* Source texts of formatted documents:
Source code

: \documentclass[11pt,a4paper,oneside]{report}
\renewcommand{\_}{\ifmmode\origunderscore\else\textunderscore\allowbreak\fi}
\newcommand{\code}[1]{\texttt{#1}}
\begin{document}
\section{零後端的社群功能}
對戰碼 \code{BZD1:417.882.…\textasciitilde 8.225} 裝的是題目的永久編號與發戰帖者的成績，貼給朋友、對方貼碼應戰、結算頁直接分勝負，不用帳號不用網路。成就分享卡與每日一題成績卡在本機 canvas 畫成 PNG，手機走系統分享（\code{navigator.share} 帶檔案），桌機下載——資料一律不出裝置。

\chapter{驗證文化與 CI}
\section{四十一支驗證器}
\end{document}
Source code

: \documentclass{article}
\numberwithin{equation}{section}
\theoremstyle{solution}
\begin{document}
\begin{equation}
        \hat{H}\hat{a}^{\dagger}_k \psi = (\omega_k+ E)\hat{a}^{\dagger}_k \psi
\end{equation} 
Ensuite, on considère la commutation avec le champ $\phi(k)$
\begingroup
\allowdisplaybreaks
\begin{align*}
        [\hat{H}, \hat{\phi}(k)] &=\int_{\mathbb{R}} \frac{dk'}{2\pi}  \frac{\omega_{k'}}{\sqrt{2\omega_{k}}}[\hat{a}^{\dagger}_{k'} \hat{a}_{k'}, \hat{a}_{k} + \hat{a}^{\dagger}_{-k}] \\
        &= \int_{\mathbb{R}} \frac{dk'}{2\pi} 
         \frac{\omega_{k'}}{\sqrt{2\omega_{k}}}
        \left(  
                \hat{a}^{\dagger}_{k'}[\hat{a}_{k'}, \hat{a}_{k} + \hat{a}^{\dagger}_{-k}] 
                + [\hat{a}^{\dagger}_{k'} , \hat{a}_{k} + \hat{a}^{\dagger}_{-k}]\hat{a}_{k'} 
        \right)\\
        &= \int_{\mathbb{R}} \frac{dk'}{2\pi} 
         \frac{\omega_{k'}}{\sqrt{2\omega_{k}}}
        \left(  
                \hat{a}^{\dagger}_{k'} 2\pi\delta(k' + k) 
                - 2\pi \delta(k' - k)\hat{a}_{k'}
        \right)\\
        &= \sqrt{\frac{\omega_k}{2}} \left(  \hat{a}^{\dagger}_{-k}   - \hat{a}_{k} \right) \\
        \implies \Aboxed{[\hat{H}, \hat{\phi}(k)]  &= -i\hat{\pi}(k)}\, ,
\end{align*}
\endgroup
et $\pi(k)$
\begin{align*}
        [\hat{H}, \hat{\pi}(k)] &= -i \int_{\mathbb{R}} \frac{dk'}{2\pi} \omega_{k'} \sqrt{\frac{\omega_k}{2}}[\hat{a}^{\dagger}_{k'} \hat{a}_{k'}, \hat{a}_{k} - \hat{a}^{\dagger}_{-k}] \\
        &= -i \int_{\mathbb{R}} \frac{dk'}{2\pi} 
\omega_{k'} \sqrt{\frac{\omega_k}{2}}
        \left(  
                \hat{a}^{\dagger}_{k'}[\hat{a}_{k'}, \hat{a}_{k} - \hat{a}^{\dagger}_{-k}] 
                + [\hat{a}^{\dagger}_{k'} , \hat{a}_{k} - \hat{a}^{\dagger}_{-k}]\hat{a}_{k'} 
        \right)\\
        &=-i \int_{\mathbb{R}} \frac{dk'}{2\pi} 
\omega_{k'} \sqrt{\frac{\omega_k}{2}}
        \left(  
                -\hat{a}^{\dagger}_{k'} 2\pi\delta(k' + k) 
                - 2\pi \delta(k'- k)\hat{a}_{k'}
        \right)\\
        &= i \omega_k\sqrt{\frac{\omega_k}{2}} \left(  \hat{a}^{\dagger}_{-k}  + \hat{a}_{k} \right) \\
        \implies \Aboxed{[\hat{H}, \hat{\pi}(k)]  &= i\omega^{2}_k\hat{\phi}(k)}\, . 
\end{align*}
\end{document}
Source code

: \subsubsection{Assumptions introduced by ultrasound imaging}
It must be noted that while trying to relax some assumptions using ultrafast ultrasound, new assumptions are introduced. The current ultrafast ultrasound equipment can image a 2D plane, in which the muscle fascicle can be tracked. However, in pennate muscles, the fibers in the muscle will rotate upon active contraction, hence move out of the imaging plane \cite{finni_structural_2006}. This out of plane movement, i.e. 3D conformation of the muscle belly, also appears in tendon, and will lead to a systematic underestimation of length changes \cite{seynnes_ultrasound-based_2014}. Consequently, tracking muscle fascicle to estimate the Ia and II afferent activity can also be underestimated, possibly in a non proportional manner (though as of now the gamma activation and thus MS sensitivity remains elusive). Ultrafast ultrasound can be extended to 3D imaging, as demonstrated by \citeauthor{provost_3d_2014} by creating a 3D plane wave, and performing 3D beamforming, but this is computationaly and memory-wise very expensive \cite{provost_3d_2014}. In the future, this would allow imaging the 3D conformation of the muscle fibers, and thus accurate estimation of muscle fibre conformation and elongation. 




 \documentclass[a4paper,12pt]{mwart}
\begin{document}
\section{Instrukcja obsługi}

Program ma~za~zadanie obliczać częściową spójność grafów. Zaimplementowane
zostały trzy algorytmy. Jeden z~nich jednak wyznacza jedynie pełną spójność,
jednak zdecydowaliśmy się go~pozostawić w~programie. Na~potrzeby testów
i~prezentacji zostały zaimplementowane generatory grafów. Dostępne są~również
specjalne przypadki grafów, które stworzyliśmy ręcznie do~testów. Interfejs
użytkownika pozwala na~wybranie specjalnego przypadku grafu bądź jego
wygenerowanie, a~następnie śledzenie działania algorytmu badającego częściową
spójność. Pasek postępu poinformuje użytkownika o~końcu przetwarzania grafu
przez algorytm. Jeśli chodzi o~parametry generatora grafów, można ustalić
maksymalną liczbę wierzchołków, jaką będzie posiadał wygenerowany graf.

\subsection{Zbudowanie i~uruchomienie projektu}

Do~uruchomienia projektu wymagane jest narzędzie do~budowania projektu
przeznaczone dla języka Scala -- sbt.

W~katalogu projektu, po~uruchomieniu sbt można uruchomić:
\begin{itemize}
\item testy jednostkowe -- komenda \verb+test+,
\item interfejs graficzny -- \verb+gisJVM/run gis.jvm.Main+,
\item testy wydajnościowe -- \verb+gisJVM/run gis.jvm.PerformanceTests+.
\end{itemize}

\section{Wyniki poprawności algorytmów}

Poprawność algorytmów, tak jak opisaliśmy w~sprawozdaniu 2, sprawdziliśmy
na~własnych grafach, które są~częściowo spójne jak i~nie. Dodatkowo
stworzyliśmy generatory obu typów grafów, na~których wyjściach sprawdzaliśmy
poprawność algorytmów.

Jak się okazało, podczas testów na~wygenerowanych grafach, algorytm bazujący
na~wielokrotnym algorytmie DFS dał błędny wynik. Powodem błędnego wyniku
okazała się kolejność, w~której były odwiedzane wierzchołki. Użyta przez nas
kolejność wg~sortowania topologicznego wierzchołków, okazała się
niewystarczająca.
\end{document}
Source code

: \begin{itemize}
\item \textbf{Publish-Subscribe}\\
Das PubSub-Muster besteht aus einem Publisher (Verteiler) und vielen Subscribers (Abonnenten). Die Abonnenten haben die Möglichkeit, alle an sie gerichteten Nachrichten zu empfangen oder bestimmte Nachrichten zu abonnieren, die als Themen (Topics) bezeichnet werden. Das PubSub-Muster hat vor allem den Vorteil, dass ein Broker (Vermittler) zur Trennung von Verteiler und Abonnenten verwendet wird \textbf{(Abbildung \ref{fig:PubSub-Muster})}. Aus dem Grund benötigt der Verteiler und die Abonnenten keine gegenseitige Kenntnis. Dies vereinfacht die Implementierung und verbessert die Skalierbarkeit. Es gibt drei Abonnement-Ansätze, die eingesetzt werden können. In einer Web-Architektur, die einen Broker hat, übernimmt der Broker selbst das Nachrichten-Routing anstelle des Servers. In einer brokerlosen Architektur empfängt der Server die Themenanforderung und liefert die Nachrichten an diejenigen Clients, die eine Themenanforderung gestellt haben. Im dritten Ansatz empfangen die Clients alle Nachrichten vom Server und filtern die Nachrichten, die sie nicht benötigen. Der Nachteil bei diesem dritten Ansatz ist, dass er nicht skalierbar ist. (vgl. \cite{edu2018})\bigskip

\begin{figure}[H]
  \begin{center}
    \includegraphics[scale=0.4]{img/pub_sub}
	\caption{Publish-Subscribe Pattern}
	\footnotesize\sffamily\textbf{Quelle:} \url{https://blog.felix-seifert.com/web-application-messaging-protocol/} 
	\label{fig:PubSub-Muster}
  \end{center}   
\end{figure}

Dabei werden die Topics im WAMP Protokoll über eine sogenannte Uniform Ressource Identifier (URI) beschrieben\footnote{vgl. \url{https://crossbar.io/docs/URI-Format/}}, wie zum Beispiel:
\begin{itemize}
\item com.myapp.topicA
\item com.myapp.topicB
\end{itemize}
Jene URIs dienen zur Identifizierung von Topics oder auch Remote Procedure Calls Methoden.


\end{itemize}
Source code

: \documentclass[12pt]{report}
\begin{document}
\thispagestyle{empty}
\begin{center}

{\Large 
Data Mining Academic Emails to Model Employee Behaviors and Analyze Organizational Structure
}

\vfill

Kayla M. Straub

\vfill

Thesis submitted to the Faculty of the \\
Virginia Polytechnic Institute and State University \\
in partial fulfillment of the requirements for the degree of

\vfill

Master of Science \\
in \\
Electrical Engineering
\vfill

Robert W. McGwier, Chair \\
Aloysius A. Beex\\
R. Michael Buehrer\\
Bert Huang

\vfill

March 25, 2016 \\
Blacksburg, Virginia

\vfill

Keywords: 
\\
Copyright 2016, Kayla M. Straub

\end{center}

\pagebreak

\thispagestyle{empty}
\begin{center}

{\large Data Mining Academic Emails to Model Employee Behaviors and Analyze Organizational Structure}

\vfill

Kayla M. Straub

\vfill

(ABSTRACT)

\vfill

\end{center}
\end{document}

* What you are asked to do: Write the number of lines above that contain the string "Mining", and nothing besides.

* Exercise response: 2